First we copy the script out of the container:

$ docker create --name vault vault:1.2.1
$ docker cp vault:/usr/local/bin/docker-entrypoint.sh .
$ docker rm vault

For simplicity, we're going to edit the file and mount it into the container using the docker-compose file. I'm not going to make it really functional - just enough to get it to do what's desired. The entire point here is sample, not something that is usable in production.

My customizations all start at about line 98 - first we launch a dev-mode server in order to record the unseal key, then we terminate the dev mode server.

# Here's my customization:
if [ ! -f /vault/unseal/sealfile ]; then
  # start in dev mode, in the background to record the unseal key
  su-exec vault vault server \
    -dev -config=/vault/config \
    -dev-root-token-id="$VAULT_DEV_ROOT_TOKEN_ID" \
    2>&1 | tee /vault/unseal/sealfile &
  while ! grep -q 'core: vault is unsealed' /vault/unseal/sealfile; do
    sleep 1
  done
  kill %1
fi

Next we check for supplemental config. This is where the extra config goes for disabling TLS, and for binding the appropriate interface.

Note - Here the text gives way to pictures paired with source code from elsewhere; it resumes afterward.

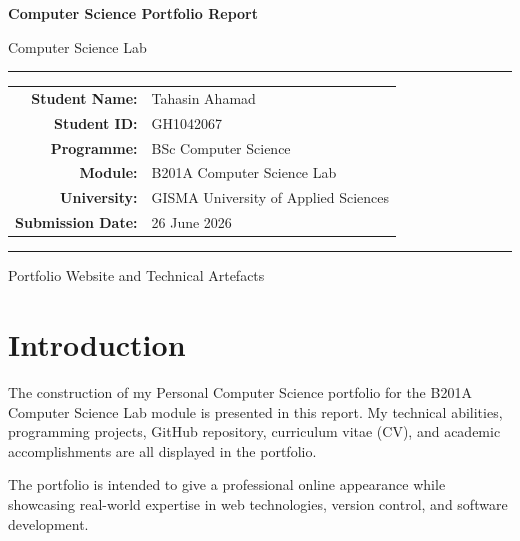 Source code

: \documentclass[12pt,a4paper]{article}
\begin{document}
\begin{titlepage}

\centering

\vspace*{1.5cm}

{\Huge\textbf{Computer Science Portfolio Report}}

\vspace{0.5cm}

{\Large Computer Science Lab}

\vspace{2cm}

\rule{0.8\textwidth}{1pt}

\vspace{1cm}

\renewcommand{\arraystretch}{1.8}
%
\begin{tabular}{rl}
\textbf{Student Name:} & Tahasin Ahamad \\
\textbf{Student ID:} & GH1042067 \\
\textbf{Programme:} & BSc Computer Science \\
\textbf{Module:} & B201A Computer Science Lab \\
\textbf{University:} & GISMA University of Applied Sciences \\
\textbf{Submission Date:} & 26 June 2026 \\
\end{tabular}

\vfill

\rule{0.8\textwidth}{1pt}

\vspace{0.5cm}

\Large Portfolio Website and Technical Artefacts

\end{titlepage}
%

\tableofcontents

\newpage

\section{Introduction}

The construction of my Personal Computer Science portfolio for the B201A Computer Science Lab module is presented in this report. My technical abilities, programming projects, GitHub repository, curriculum vitae (CV), and academic accomplishments are all displayed in the portfolio.

The portfolio is intended to give a professional online appearance while showcasing real-world expertise in web technologies, version control, and software development.
\end{document}
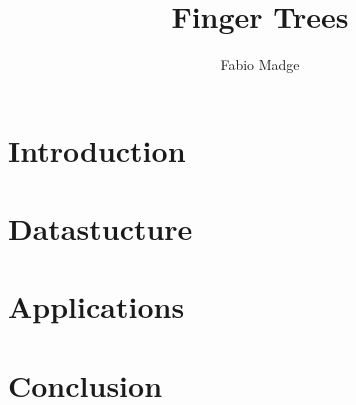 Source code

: \documentclass[a4paper,draft]{article}
\begin{document}
\title{Finger Trees}
\author{Fabio Madge}
\date{}
\maketitle

\begin{abstract}

\end{abstract}

\section{Introduction}


\section{Datastucture}


\section{Applications}


\section{Conclusion}


\listofalgorithms



\end{document}
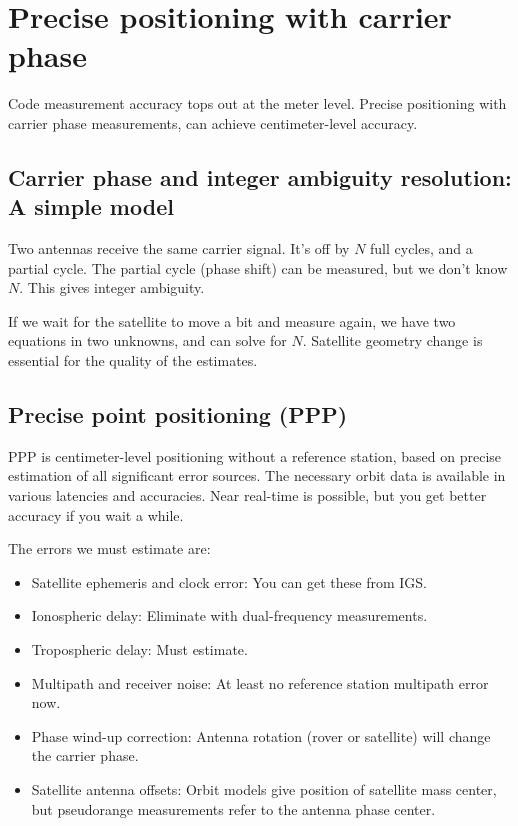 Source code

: \section{Precise positioning with carrier phase}
Code measurement accuracy tops out at the meter level. Precise positioning with carrier phase measurements, can achieve centimeter-level accuracy.

\subsection{Carrier phase and integer ambiguity resolution: A simple model}
Two antennas receive the same carrier signal. It's off by $N$ full cycles, and a partial cycle. The partial cycle (phase shift) can be measured, but we don't know $N$. This gives integer ambiguity.

If we wait for the satellite to move a bit and measure again, we have two equations in two unknowns, and can solve for $N$. Satellite geometry change is essential for the quality of the estimates.

\subsection{Precise point positioning (PPP)}

PPP is centimeter-level positioning without a reference station, based on precise estimation of all significant error sources. The necessary orbit data is available in various latencies and accuracies. Near real-time is possible, but you get better accuracy if you wait a while.

The errors we must estimate are:
\begin{itemize}
    \item Satellite ephemeris and clock error: You can get these from IGS.
    \item Ionospheric delay: Eliminate with dual-frequency measurements.
    \item Tropospheric delay: Must estimate.
    \item Multipath and receiver noise: At least no reference station multipath error now.
    \item Phase wind-up correction: Antenna rotation (rover or satellite) will change the carrier phase.
    \item Satellite antenna offsets: Orbit models give position of satellite mass center, but pseudorange measurements refer to the antenna phase center.
\end{itemize}

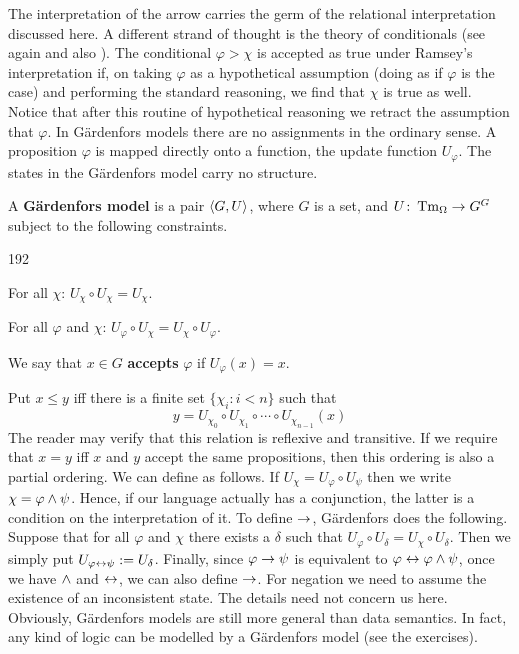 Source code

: The interpretation of the arrow carries the germ of the relational
interpretation discussed here. A different strand of thought is
the theory of conditionals (see again \cite{veltman:conditionals}
and also \cite{gaerdenfors:flux}). The conditional $\varphi >
\chi$ is accepted as true under Ramsey's interpretation 
if, on taking $\varphi$ as a hypothetical assumption (doing as if
$\varphi$ is the case) and performing the standard reasoning, we
find that $\chi$ is true as well. Notice that after this routine
of hypothetical reasoning we retract the assumption that
$\varphi$. In G\"ardenfors models there are no assignments in the
ordinary sense. A proposition $\varphi$ is mapped directly onto a
function, the update function $U_{\varphi}$. The states in the
G\"ardenfors model carry no structure.
\begin{defn}
A \textbf{G\"ardenfors model} is a pair $\langle G, U\rangle$, where
$G$ is a set, and $U \colon \operatorname{Tm}_{\Omega} \rightarrow G^G$ subject to the
following constraints.
\begin{dingautolist}{192}
\item For all $\chi$: $U_{\chi} \circ U_{\chi} = U_{\chi}$.
\item For all $\varphi$ and $\chi$:
    $U_{\varphi} \circ U_{\chi} = U_{\chi} \circ U_{\varphi}$.
\end{dingautolist}
We say that $x \in G$ \textbf{accepts} $\varphi$ if $U_{\varphi}(x) = x$.
\end{defn}
Put $x \leq y$ iff
there is a finite set $\{\chi_i : i < n\}$ such that 
\begin{equation}
y = U_{\chi_0} \circ U_{\chi_1} \circ \dotsb \circ U_{\chi_{n-1}}(x)
\end{equation}
The reader may verify that this relation is reflexive and transitive.
If we require that $x = y$ iff $x$ and $y$ accept the
same propositions, then this ordering is also a partial ordering.
We can define as follows. If $U_{\chi} = U_{\varphi} \circ
U_{\psi}$ then we write $\chi = \varphi\wedge\psi$. Hence, if our
language actually has a conjunction, the latter is a condition on
the interpretation of it. To define $\rightarrow$, G\"ardenfors does the
following. Suppose that for all $\varphi$ and $\chi$ there exists
a $\delta$ such that $U_{\varphi} \circ U_{\delta} = U_{\chi}
\circ U_{\delta}$. Then we simply put $U_{\varphi \leftrightarrow \psi}
:= U_{\delta}$. Finally, since $\varphi\rightarrow\psi$ is equivalent to
$\varphi\leftrightarrow \varphi\wedge \psi$, once we have $\wedge$ and $\leftrightarrow$, we
can also define $\rightarrow$. For negation we need to assume the
existence of an inconsistent state. The details need not concern
us here. Obviously, G\"ardenfors models are still more general
than data semantics. In fact, any kind of logic can be modelled by
a G\"ardenfors model (see the exercises).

if [ -n "$VAULT_SUPPLEMENTAL_CONFIG" ]; then
  echo "$VAULT_SUPPLEMENTAL_CONFIG" > "$VAULT_CONFIG_DIR/supplemental.json"
fi

Then we launch vault in 'release' mode:

if [ "$(id -u)" = '0' ]; then
  set -- su-exec vault "$@"
  "$@"&

Then we get the unseal key from the sealfile:

  unseal=$(sed -n 's/Unseal Key: //p' /vault/unseal/sealfile)
  if [ -n "$unseal" ]; then
    while ! vault operator unseal "$unseal"; do
      sleep 1
    done
  fi

We just wait for the process to terminate:

  wait
  exit $?
fi

There's a full gist for this on github.

Now the docker-compose.yml for doing this is slightly different to your own:

version: '2.3'
services:
  vault-dev:
    image: vault:1.2.1
    restart: always
    container_name: vault-dev
    command: [ 'vault', 'server', '-config=/vault/config' ]
    environment:
      VAULT_DEV_ROOT_TOKEN_ID: "myroot"
      VAULT_LOCAL_CONFIG: '{"backend": {"file": {"path": "/vault/file"}}, "default_lease_ttl": "168h", "max_lease_ttl": "720h"}'
      VAULT_SUPPLEMENTAL_CONFIG: '{"ui":true, "listener": {"tcp":{"address": "0.0.0.0:8200", "tls_disable": 1}}}'
      VAULT_ADDR: "http://127.0.0.1:8200"
    ports:
      - "8200:8200"
    volumes:
      - ./vault:/vault/file
      - ./unseal:/vault/unseal
      - ./docker-entrypoint.sh:/usr/local/bin/docker-entrypoint.sh
    cap_add:
      - IPC_LOCK

The command is the command to execute. This is what's in the "$@"& of the script changes.

I've added VAULT_SUPPLEMENTAL_CONFIG for the non-dev run. It needs to specify the interfaces, it needs to turn of tls. I added the ui, so I can access it using http://127.0.0.1:8200/ui. This is part of the changes I made to the script.

Because this is all local, for me, test purposes, I'm mounting ./vault as the data directory, I'm mounting ./unseal as the place to record the unseal code and mounting ./docker-entrypoint.sh as the entrypoint script.

I can docker-compose up this and it launches a persistent vault - there are some errors on the log as I try to unseal before the server has launched, but it works, and persists across multiple docker-compose runs.

Again, to mention that this is completely unsuitable for any form of long-term use. You're better off using docker's own secrets engine if you're doing things like this.